Great Game Moves East

By Martha Molfetas - 25 July 2013

Martha Molfetas questions the wisdom of the oil industry’s current search for exploitable reserves.

After turmoil hit Somalia in 1991, oil firms, aid groups, and even embassies evacuated. Now over 20 years on, oil firms are returning. Violence and uncertainty have not subsided, the question of autonomy for Somaliland, devolution of Puntland, and central governmental stability is still uncertain. Al Shabab, terrorist networks, and pirating activities continue to pose a threat in the Gulf of Aden and elsewhere. For all intensive purposes, Somalia is a failed state.

Last month, international oil firms ranging from Norwegian owned Statoil to the Canadian owned Africa Oil Corporation began the process of establishing new mining zones. Many former contracts dating to the 1980’s with BP and Conoco Phillips are currently up in the air since the government that created these contracts no longer exists.

For decades, the oil industry has been aware of the splendors that lie beneath. However, with an increasingly insecure reality above ground, oil industries pose a risk to themselves and to the delicate political balance of the Gulf of Aden and the Horn. Norwegian oil firms interested in Somali offshore mining activities have encouraged Somalia to sign the United Nations Convention on the Law of the Sea (UNCLOS), which would extend their Exclusive Economic Zone (EEZ) to 200 miles off their shore, compared with the twelve miles they currently control.

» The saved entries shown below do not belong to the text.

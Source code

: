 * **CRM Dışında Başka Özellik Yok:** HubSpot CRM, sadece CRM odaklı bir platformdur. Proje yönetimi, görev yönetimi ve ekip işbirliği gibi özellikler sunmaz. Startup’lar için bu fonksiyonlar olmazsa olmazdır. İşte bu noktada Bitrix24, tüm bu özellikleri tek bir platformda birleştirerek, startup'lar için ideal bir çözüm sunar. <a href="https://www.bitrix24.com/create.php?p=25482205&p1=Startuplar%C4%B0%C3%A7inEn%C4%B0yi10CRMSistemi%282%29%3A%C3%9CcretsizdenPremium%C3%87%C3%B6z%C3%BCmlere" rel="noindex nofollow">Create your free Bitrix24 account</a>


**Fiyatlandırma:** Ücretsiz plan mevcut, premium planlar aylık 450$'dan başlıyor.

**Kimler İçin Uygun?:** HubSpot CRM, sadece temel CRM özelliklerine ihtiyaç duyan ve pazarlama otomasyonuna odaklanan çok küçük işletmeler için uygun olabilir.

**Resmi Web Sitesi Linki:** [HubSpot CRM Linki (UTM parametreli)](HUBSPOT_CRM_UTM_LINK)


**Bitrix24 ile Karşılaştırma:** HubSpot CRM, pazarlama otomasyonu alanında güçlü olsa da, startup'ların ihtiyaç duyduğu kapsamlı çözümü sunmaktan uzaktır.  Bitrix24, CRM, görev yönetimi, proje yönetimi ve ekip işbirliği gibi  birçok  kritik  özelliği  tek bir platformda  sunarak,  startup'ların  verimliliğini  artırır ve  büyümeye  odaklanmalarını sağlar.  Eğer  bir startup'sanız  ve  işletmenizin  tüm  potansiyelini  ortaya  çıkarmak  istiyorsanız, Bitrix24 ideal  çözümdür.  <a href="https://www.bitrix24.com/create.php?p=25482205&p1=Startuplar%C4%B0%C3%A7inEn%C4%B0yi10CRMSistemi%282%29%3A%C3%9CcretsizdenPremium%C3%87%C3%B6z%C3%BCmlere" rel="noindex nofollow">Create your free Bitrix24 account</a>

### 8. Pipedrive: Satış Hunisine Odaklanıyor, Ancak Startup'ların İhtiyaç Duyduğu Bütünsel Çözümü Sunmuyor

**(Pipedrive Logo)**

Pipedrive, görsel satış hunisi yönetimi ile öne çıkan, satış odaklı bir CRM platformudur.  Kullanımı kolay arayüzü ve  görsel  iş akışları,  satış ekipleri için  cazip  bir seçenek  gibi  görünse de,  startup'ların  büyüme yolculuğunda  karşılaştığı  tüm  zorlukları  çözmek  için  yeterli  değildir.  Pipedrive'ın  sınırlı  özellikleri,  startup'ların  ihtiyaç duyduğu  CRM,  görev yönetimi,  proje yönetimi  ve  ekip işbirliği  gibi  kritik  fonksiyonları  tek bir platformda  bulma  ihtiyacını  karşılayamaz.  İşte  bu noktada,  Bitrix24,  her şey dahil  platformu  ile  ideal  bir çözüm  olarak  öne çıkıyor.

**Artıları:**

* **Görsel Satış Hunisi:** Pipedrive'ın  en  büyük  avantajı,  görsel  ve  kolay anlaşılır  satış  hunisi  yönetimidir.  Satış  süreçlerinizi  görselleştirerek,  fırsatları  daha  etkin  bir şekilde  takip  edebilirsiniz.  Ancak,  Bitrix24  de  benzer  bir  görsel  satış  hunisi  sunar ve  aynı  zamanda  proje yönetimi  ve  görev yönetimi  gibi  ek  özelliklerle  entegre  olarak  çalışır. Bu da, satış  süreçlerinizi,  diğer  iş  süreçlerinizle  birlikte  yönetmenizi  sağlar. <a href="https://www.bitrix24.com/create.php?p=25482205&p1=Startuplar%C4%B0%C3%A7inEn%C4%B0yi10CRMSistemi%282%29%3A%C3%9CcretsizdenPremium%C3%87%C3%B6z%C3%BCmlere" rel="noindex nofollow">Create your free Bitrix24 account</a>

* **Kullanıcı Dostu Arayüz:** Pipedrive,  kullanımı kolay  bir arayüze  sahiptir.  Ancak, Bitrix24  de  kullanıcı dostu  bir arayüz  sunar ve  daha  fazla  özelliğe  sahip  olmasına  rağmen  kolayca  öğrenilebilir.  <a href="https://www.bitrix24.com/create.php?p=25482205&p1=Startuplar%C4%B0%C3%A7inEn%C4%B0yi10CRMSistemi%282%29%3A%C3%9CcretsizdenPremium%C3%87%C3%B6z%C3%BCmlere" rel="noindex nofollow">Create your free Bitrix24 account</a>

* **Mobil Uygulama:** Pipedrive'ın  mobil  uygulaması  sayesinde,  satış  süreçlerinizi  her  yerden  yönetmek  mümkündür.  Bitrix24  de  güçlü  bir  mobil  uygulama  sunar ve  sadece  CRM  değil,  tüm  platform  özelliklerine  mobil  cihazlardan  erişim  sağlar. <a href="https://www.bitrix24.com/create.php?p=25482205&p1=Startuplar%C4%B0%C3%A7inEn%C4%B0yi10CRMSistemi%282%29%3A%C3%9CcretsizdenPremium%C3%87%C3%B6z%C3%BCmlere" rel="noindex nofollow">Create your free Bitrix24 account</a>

This would mean that Somalia would extend their ability to harness potential reserves, and extend contract rights to firms.

Disputes are currently focused to undetermined maritime borders between Kenya and Somalia. The littoral states have yet to establish clear maritime borders. This might have something to do with the instability both countries have faced in the last 20 years. Earlier this month Somalia accused Kenya of illegally leasing out mining plots to Italian owned Eni and French owned Total oil companies. There are approximately 120,000 square miles of disputed maritime areas between Kenya and Somalia. The UN is currently in the process of facilitating negotiations.

Even if firms are able to develop Somali reserves after overcoming the legal obscurities within Somalia and between Kenya and Somalia, the issue of instability and underdevelopment remain. Current Somali oil development policies, dating back to a bygone era of stability during dictatorship, do not factor in community development through resource profits. Currently Somaliland is planning to drill their first oil wells by 2014, while the government of Somalia plans to go forward with 30 new oil contracts this year. A clear way to mitigate a potential resource curse dynamic would be for these profits to go towards community development, infrastructure, and the general welfare of Somalis at large. Somalia already has a twenty-two year history of civil war and terrorism; the oil dynamic could inject new fuel to the fire. Oil will feed destabilizing confrontations between areas like Somaliland and the government of Somalia, and even autonomous areas like Puntland—in addition to giving increased resources and political weight to areas controlled by Al Shabab. Oil could also give each disputed area the opportunity to leverage interests and create stability to foster development – that is if effective governance were a reality.

This week the UN came out with a report stating that Western oil exploration in Somalia’s disputed areas could ignite further conflict. Key issues of confrontation are between licensing authorities, if semi-autonomous Puntland or Somaliland hands out licenses to areas already licensed out by the central government, oil could become a focal point for renewed civil war and incalculable violence. Oil also offers terrorist organizations like Al Shabab an opportunity to loot resources, seek oilrig workers as hostages, and gain more influence through monetary wealth.

With all of this internal and regional instability, why invest in Somali oil reserves in the first place? In our post-peak reality, the potential rewards outweigh these cataclysmic risks. Harder to harness reserves like Canadian shale oil have seen a sharp increase in development, meanwhile easier to harness oil wells are drying up. Instead of diversifying and creating new ways to harness methane hydrates or renewable energy, the oil industry is clinging to a world that doesn’t exist anymore, a world where climate change and global terrorism didn’t pose an existential threat. Somali oil exploration represents the culmination of post-9/11 insecurities and exacerbating an already sick planet. The ‘Great Game’ has indeed moved East, except this time it’s a battle for global political sanity, oil, and the rest.